BEGIN
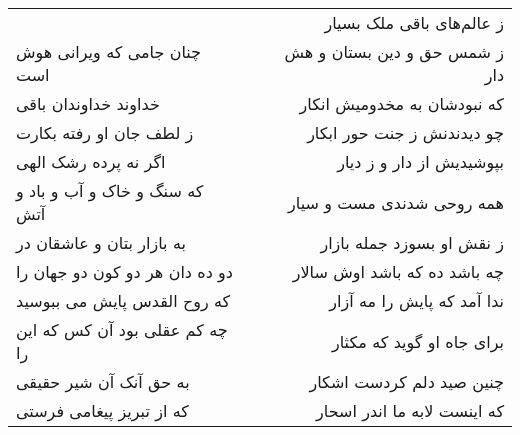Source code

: \begin{center}
\begin{longtable}{l p{0.5cm} r}
&&
ز عالم‌های باقی ملک بسیار
\\
چنان جامی که ویرانی هوش است
&&
ز شمس حق و دین بستان و هش دار
\\
خداوند خداوندان باقی
&&
که نبودشان به مخدومیش انکار
\\
ز لطف جان او رفته بکارت
&&
چو دیدندنش ز جنت حور ابکار
\\
اگر نه پرده رشک الهی
&&
بپوشیدیش از دار و ز دیار
\\
که سنگ و خاک و آب و باد و آتش
&&
همه روحی شدندی مست و سیار
\\
به بازار بتان و عاشقان در
&&
ز نقش او بسوزد جمله بازار
\\
دو ده دان هر دو کون دو جهان را
&&
چه باشد ده که باشد اوش سالار
\\
که روح القدس پایش می ببوسید
&&
ندا آمد که پایش را مه آزار
\\
چه کم عقلی بود آن کس که این را
&&
برای جاه او گوید که مکثار
\\
به حق آنک آن شیر حقیقی
&&
چنین صید دلم کردست اشکار
\\
که از تبریز پیغامی فرستی
&&
که اینست لابه ما اندر اسحار
\\
\end{longtable}
\end{center}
END
Problem -> The output should be exactly the lines from the one containing "به حق آنک آن شیر حقیقی" to the final line of the listing above, inclusive.

Exercise answer ->
به حق آنک آن شیر حقیقی
&&
چنین صید دلم کردست اشکار
\\
که از تبریز پیغامی فرستی
&&
که اینست لابه ما اندر اسحار
\\
\end{longtable}
\end{center}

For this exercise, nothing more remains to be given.